Tuesday, December 8, 2009

The Aral Sea


Photo: Process drying of Aral sea (Interactive map from wikimedia.org)

Millions of years ago, the northwestern part of Uzbekistan and western Kazakhstan were covered by a massive inland sea. When the waters receded, they left a remnant sea known as the Aral.

The Aral as an inland salt-water sea has no outlet being fed by the Amu Darya and Syr Darya Rivers. The fresh water from these two rivers once held the Aral's water and salt levels in balance. However after the 50ies and 60ies when a series of major irrigation schemes were undertaken on the two rivers by Soviet Engineers the water started to recede.

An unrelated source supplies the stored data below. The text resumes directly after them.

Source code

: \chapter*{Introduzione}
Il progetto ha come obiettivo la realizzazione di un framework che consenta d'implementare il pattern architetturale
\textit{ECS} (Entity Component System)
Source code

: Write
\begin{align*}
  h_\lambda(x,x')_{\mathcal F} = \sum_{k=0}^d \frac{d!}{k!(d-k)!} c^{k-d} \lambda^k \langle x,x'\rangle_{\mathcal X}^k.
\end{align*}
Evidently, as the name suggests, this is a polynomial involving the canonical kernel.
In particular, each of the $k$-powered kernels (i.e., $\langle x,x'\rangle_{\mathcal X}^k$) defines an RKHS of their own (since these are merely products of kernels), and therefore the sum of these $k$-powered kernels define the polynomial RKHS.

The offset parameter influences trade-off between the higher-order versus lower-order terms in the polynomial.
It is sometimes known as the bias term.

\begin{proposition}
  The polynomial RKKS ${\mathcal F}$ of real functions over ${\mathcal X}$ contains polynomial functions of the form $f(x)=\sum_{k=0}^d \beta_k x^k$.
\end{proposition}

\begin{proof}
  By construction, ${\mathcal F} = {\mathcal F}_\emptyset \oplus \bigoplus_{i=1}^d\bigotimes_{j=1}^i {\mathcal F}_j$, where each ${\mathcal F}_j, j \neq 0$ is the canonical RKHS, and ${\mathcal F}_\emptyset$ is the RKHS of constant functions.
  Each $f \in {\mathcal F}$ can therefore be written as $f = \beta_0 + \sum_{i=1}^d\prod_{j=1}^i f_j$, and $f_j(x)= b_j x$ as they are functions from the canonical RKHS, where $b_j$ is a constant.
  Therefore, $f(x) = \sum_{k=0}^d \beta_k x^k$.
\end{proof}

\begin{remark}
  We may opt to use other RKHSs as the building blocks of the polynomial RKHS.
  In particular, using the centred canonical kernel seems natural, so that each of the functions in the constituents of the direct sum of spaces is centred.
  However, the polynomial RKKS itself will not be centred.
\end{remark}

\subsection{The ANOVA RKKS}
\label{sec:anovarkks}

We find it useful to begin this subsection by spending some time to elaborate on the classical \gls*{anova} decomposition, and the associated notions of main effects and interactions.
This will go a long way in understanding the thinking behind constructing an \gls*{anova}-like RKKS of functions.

The schemes were based on constructing a series of dams on both two rivers to create reservoirs from which eventially 40.000 km of canals would be dug to divert water to field crops. Afterwards however there was little or no water left in the riverbeds to flow to the Aral Sea. Consequently the water level in the last 50 years in the Aral has dropped by 16 metres (60%) and the volume has been reduced by 75 percent.

Whilst triggering what is considered one of the 20th Centuries greatest ecological disasters; these schemes will not be reversed as irrigated crops are the main source of income and food for millions of people living in the region. The fall in the Aral Sea appears to have slowed, the most recent Google Earth images showed only small changes since ca. 2003.

Photos: NASA satellite images the Aral Sea and part of the lowland section of the Aral basin.